INSTRUCTIONS FOR THE TASK: For the data that follows, report how many lines include the string "Principal", and write the number alone.

INFORMATION:
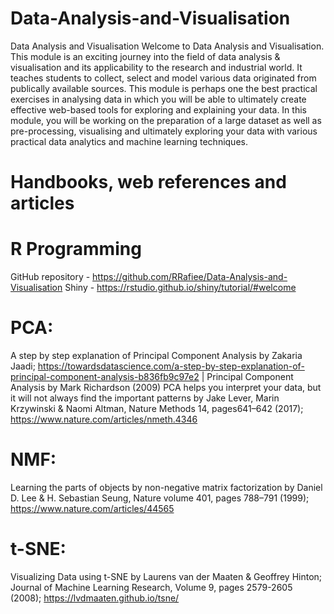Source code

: # Data-Analysis-and-Visualisation
Data Analysis and Visualisation
Welcome to Data Analysis and Visualisation. This module is an exciting journey into the field of data analysis & visualisation and its applicability to the research and industrial world. It teaches students to collect, select and model various data originated from publically available sources.
This module is perhaps one the best practical exercises in analysing data in which you will be able to ultimately create effective web-based tools for exploring and explaining your data. In this module, you will be working on the preparation of a large dataset as well as pre-processing, visualising and ultimately exploring your data with various practical data analytics and machine learning techniques.  

# Handbooks, web references and articles
 
# R Programming
GitHub repository - https://github.com/RRafiee/Data-Analysis-and-Visualisation 
Shiny - https://rstudio.github.io/shiny/tutorial/#welcome 
# PCA:
A step by step explanation of Principal Component Analysis by Zakaria Jaadi; https://towardsdatascience.com/a-step-by-step-explanation-of-principal-component-analysis-b836fb9c97e2 
| Principal Component Analysis by Mark Richardson (2009)
PCA helps you interpret your data, but it will not always find the important patterns by Jake Lever, Marin Krzywinski & Naomi Altman, Nature Methods 14, pages641–642 (2017); https://www.nature.com/articles/nmeth.4346 
# NMF:
Learning the parts of objects by non-negative matrix factorization by Daniel D. Lee & H. Sebastian Seung, Nature volume 401, pages 788–791 (1999); https://www.nature.com/articles/44565 
# t-SNE:
Visualizing Data using t-SNE by Laurens van der Maaten & Geoffrey Hinton; Journal of Machine Learning Research, Volume 9, pages 2579-2605 (2008); https://lvdmaaten.github.io/tsne/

RESPONSE TO THE TASK: 2